Há 54 anos, naquele momento interessante em que Karl Marx e Sigmund Freud se encontraram no campo da construção política da subjetividade, alguém grafitou um slogan nas paredes da Sorbonne em Paris que dizia: “Eu participo, você participa, ele participa, nós participamos, você participa e eles se aproveitam”. Bem, para 90% dos cidadãos equatorianos, a única participação na democracia que eles fazem em toda sua vida é ir e votar a cada quatro ou dois anos se as eleições seccionais forem intercaladas entre as eleições presidenciais. Apesar disso, hoje várias forças políticas e líderes sociais que direta ou indiretamente patrocinaram a chegada de Guillermo Lasso ao governo nacional falam hoje de destituição do presidente da República como se isso fosse algo novo na legislação equatoriana, ignorando o fato de que este protesto cidadão já estava incluído nos regulamentos da Comuna de Paris em 1871. Mas o mais grave é que eles esquecem que além do presidente em exercício, é o sistema democrático nacional, seu sistema partidário e sua casta política que não respeitou seu compromisso com a cidadania equatoriana.
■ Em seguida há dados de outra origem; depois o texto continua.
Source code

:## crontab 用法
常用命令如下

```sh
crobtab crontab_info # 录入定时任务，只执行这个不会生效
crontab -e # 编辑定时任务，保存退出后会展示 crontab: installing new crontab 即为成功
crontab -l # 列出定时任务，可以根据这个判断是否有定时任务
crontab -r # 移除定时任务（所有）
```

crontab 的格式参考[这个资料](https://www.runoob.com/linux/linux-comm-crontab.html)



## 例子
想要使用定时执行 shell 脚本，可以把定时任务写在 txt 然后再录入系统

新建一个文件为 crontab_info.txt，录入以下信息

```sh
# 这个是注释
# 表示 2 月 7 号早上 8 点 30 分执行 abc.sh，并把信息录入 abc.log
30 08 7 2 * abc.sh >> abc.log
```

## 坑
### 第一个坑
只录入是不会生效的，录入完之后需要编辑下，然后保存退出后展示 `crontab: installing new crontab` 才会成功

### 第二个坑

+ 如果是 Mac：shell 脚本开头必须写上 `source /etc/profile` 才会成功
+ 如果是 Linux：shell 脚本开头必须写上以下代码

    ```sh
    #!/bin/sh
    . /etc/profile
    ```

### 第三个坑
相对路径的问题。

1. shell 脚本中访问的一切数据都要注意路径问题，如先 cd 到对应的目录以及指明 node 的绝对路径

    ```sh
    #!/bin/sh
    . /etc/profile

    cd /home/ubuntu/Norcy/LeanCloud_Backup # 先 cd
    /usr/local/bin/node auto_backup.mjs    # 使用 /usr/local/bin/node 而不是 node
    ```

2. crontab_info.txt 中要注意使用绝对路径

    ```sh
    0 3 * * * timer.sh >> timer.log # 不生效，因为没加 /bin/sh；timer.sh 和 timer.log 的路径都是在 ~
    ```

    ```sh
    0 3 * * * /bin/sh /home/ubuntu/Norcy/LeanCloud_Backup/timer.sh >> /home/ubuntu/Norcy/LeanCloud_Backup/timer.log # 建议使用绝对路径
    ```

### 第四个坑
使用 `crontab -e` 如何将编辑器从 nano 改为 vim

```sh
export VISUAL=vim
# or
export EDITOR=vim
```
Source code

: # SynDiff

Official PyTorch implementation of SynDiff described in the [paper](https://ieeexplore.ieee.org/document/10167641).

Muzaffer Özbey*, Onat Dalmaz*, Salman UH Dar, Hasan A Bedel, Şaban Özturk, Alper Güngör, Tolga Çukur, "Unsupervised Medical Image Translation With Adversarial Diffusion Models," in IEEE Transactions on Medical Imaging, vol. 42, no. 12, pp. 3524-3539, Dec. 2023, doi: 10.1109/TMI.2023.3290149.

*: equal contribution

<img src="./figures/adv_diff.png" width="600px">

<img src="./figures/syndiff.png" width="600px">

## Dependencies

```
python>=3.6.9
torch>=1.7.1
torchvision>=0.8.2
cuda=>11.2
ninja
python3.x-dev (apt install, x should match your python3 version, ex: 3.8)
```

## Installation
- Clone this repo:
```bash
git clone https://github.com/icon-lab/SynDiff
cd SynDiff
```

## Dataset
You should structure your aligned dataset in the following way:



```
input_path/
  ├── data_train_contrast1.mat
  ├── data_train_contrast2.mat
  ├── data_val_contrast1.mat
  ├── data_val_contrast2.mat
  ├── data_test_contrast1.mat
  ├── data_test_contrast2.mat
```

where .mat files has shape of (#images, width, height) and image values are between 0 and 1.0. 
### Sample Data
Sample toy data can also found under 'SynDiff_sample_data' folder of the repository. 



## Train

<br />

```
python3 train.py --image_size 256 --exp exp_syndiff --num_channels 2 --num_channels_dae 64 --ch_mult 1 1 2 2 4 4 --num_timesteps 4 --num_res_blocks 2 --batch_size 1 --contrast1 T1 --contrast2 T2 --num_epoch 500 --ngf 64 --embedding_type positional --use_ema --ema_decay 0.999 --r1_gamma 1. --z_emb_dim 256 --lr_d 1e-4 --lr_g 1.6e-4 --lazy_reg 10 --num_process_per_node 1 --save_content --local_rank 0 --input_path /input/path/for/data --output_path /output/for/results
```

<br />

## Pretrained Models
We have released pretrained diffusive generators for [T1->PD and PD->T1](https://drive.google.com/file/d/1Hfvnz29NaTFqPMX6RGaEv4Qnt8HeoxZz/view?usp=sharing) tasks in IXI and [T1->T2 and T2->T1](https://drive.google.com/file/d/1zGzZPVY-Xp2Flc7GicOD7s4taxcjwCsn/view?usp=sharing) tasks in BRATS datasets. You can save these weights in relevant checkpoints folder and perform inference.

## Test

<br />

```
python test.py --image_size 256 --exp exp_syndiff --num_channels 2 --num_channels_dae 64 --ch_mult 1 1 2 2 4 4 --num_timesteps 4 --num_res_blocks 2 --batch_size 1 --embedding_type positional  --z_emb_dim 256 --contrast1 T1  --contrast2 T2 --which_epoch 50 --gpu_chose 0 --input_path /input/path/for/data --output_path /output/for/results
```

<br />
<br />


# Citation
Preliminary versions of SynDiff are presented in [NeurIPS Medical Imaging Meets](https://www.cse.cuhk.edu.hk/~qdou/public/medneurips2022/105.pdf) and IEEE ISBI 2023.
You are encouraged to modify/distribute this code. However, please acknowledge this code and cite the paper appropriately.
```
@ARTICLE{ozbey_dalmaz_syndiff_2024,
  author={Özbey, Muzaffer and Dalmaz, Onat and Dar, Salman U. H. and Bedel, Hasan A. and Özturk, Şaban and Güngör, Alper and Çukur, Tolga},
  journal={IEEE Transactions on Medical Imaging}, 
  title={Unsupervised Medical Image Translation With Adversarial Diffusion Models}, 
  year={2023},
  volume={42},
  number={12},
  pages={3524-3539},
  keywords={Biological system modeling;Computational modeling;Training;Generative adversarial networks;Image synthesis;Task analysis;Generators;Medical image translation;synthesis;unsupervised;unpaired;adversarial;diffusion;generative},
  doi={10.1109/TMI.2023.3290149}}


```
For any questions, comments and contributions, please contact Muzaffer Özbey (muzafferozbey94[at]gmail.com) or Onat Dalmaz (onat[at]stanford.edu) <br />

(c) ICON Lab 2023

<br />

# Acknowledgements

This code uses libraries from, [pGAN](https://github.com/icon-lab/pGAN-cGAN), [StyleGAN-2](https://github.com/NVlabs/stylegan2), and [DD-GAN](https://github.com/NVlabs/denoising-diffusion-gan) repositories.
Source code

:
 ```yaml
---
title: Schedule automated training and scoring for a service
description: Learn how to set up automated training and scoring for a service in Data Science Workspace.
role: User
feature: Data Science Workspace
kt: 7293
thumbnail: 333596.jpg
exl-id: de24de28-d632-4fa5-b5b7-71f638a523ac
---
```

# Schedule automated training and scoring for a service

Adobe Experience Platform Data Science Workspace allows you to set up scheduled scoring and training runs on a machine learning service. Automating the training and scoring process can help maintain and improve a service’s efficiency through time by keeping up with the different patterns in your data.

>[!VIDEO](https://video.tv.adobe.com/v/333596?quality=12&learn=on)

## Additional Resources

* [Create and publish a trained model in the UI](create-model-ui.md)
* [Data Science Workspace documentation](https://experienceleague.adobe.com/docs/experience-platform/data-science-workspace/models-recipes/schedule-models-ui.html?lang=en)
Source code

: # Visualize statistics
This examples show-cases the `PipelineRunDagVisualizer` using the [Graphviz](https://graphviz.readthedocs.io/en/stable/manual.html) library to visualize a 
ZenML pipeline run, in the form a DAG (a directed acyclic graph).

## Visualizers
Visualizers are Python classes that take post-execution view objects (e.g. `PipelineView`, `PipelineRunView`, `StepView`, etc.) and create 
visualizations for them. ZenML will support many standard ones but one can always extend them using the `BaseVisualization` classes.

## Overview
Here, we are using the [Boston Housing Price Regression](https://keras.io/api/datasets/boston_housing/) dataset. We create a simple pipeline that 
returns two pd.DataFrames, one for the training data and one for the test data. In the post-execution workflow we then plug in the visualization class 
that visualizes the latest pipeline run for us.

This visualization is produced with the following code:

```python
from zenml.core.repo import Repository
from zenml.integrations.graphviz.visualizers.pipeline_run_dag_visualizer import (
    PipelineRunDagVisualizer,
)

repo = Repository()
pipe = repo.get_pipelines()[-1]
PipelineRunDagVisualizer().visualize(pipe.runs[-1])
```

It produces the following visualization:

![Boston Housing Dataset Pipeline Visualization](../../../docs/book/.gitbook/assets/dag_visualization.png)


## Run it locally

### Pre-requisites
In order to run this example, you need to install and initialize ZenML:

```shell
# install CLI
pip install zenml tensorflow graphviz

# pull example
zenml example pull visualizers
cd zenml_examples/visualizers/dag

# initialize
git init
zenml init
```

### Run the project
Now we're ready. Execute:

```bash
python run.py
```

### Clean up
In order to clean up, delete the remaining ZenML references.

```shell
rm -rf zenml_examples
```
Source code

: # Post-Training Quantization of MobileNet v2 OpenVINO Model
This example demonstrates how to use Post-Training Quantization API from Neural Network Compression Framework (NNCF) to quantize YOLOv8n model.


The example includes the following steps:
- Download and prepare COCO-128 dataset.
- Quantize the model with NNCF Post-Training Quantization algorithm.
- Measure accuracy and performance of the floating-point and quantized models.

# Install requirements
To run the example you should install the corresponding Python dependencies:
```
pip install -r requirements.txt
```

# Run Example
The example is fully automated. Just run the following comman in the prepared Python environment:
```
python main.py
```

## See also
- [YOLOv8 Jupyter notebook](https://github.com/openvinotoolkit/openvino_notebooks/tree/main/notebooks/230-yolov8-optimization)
Isto significa que estamos vivendo o momento mais baixo de confiança institucional em pelo menos os últimos quinze anos da história política contemporânea do Equador

 

Mas, como disse Michel Foucault, “o próprio do conhecimento não é ver nem demonstrar, mas interpretar”. Dito isto, vamos ao cerne da questão: para a maioria dos equatorianos, a divisão esquerda vs. direita nada mais é do que uma alegoria, um rótulo desprovido de conteúdo, já que eles mal se distinguem, colocando a centralidade do tabuleiro de xadrez político nacional sob aquela fratura gramsciana do novo vs. antigo, ou seja, novos movimentos de cidadãos vs. antigos – por mais jovens que sejam – políticos convencionais, e é aqui que reside o maior fator de risco, mas também um desafio interessante para a sociedade.

 

Isto porque o estado de espírito da sociedade equatoriana é tão negativo, e possivelmente com consequências tão imprevisíveis, que poderia se materializar em dois cenários completamente opostos: por um lado, e sendo otimista, as falhas do sistema a partir de cima podem levar a tensões emancipatórias que geram um transbordamento a partir de baixo, criando as condições para que as coisas mudem, promovendo transformações para o bem do país e seu povo, embora para que isso aconteça seja politicamente necessário construir sobre a premissa da diversidade, algo com o qual as esquerdas locais estão provando ter sérios problemas; Por outro lado, e de um ponto de vista mais obscuro ou pessimista, é a ultradireita que atualmente demonstra, em nível global, uma maior capacidade de compreender as paixões sociais em que vivemos, e que teve a capacidade de realmente assumir o discurso da inovação e da mudança, o que implica o risco de que o que está por vir possa ser um modelo social e político ainda mais injusto e autoritário do que aquele que já existe.